● **ASSIGNMENT**: Every line from the first record below down to the line that includes "#### Q3: Why" must be reproduced exactly; the pictures are not.

[[ PROVIDED MATERIAL open ]]

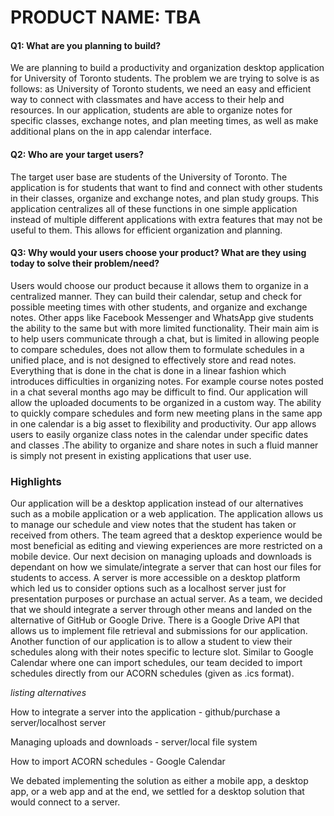 # PRODUCT NAME: TBA

#### Q1: What are you planning to build?
We are planning to build a productivity and organization desktop application for University of Toronto students. The problem we are trying to solve is as follows: as University of Toronto students, we need an easy and efficient way to connect with classmates and have access to their help and resources. In our application, students are able to organize notes for specific classes, exchange notes, and plan meeting times, as well as make additional plans on the in app calendar interface.

#### Q2: Who are your target users?
The target user base are students of the University of Toronto. The application is for students that want to find and connect with other students in their classes, organize and exchange notes, and plan study groups. This application centralizes all of these functions in one simple application instead of multiple different applications with extra features that may not be useful to them. This allows for efficient organization and planning.

#### Q3: Why would your users choose your product? What are they using today to solve their problem/need?
Users would choose our product because it allows them to organize in a centralized manner. They can build their calendar, setup and check for possible meeting times with other students, and organize and exchange notes. Other apps like Facebook Messenger and WhatsApp give students the ability to the same but with more limited functionality. Their main aim is to help users communicate through a chat, but is limited in allowing people to compare schedules, does not allow them to formulate schedules in a unified place, and is not designed to effectively store and read notes. Everything that is done in the chat is done in a linear fashion which introduces difficulties in organizing notes. For example course notes posted in a chat several months ago may be difficult to find. Our application will allow the uploaded documents to be organized in a custom way. The ability to quickly compare schedules and form new meeting plans in the same app in one calendar is a big asset to flexibility and productivity. Our app allows users to easily organize class notes in the calendar under specific dates and classes .The ability to organize and share notes in such  a fluid manner is simply not present in existing applications that user use. 

### Highlights
Our application will be a desktop application instead of our alternatives such as a mobile application or a web application. The application allows us to manage our schedule and view notes that the student has taken or received from others. The team agreed that a desktop experience would be most beneficial as editing and viewing experiences are more restricted on a mobile device. Our next decision on managing uploads and downloads is dependant on how we simulate/integrate a server that can host our files for students to access. A server is more accessible on a desktop platform which led us to consider options such as a localhost server just for presentation purposes or purchase an actual server. As a team, we decided that we should integrate a server through other means and landed on the alternative of GitHub or Google Drive. There is a Google Drive API that allows us to implement file retrieval and submissions for our application. Another function of our application is to allow a student to view their schedules along with their notes specific to lecture slot. Similar to Google Calendar where one can import schedules, our team decided to import schedules directly from our ACORN schedules (given as .ics format).

*listing alternatives*

How to integrate a server into the application - github/purchase a server/localhost server

Managing uploads and downloads - server/local file system

How to import ACORN schedules - Google Calendar

We debated implementing the solution as either a mobile app, a desktop app, or a web app and at the end, we settled for a desktop solution that would connect to a server. 
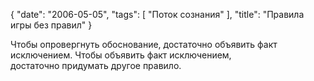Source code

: {
   "date": "2006-05-05",
   "tags": [
      "Поток сознания"
   ],
   "title": "Правила игры без правил"
}

Чтобы опровергнуть обоснование, достаточно объявить факт исключением. Чтобы объявить факт исключением, достаточно придумать другое правило.
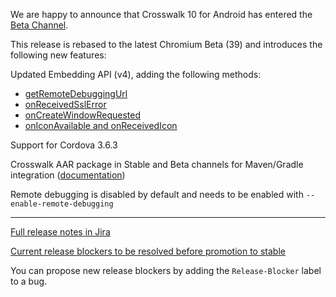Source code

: We are happy to announce that Crosswalk 10 for Android has entered the [Beta Channel](https://download.01.org/crosswalk/releases/crosswalk/android/beta/).

This release is rebased to the latest Chromium Beta (39) and introduces the following new features:

Updated Embedding API (v4), adding the following methods:

- [getRemoteDebuggingUrl](https://crosswalk-project.org/jira/browse/XWALK-2763)
- [onReceivedSslError](https://crosswalk-project.org/jira/browse/XWALK-2762)
- [onCreateWindowRequested](https://crosswalk-project.org/jira/browse/XWALK-2374)
- [onIconAvailable and onReceivedIcon](https://crosswalk-project.org/jira/browse/XWALK-2373)

Support for Cordova 3.6.3

Crosswalk AAR package in Stable and Beta channels for Maven/Gradle integration ([documentation](https://crosswalk-project.org/documentation/embedding_crosswalk/crosswalk_aar.html))

Remote debugging is disabled by default and needs to be enabled with `--enable-remote-debugging` 

***

[Full release notes in Jira](https://crosswalk-project.org/jira/secure/ReleaseNote.jspa?projectId=10001&version=10609)

[Current release blockers to be resolved before promotion to stable](https://crosswalk-project.org/jira/issues/?filter=11712)

You can propose new release blockers by adding the `Release-Blocker` label to a bug.
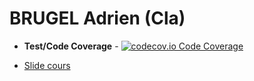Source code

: # BRUGEL Adrien (Cla)

+ **Test/Code Coverage** - [![codecov.io Code Coverage](https://img.shields.io/codecov/c/github/dwyl/hapi-auth-jwt2.svg?maxAge=2592000)](https://codecov.io/github/dwyl/hapi-auth-jwt2?branch=master)

- [Slide cours](https://github.com/Faylixe/ceri-m1-test/blob/resources/Technique%20de%20tests.pdf)
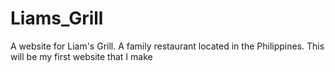 # Liams_Grill
A website for Liam's Grill. A family restaurant located in the Philippines. This will be my first website that I make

[[ PROVIDED MATERIAL closed ]]

● **EXERCISE RESULT**:
 # PRODUCT NAME: TBA

#### Q1: What are you planning to build?
We are planning to build a productivity and organization desktop application for University of Toronto students. The problem we are trying to solve is as follows: as University of Toronto students, we need an easy and efficient way to connect with classmates and have access to their help and resources. In our application, students are able to organize notes for specific classes, exchange notes, and plan meeting times, as well as make additional plans on the in app calendar interface.

#### Q2: Who are your target users?
The target user base are students of the University of Toronto. The application is for students that want to find and connect with other students in their classes, organize and exchange notes, and plan study groups. This application centralizes all of these functions in one simple application instead of multiple different applications with extra features that may not be useful to them. This allows for efficient organization and planning.

#### Q3: Why would your users choose your product? What are they using today to solve their problem/need?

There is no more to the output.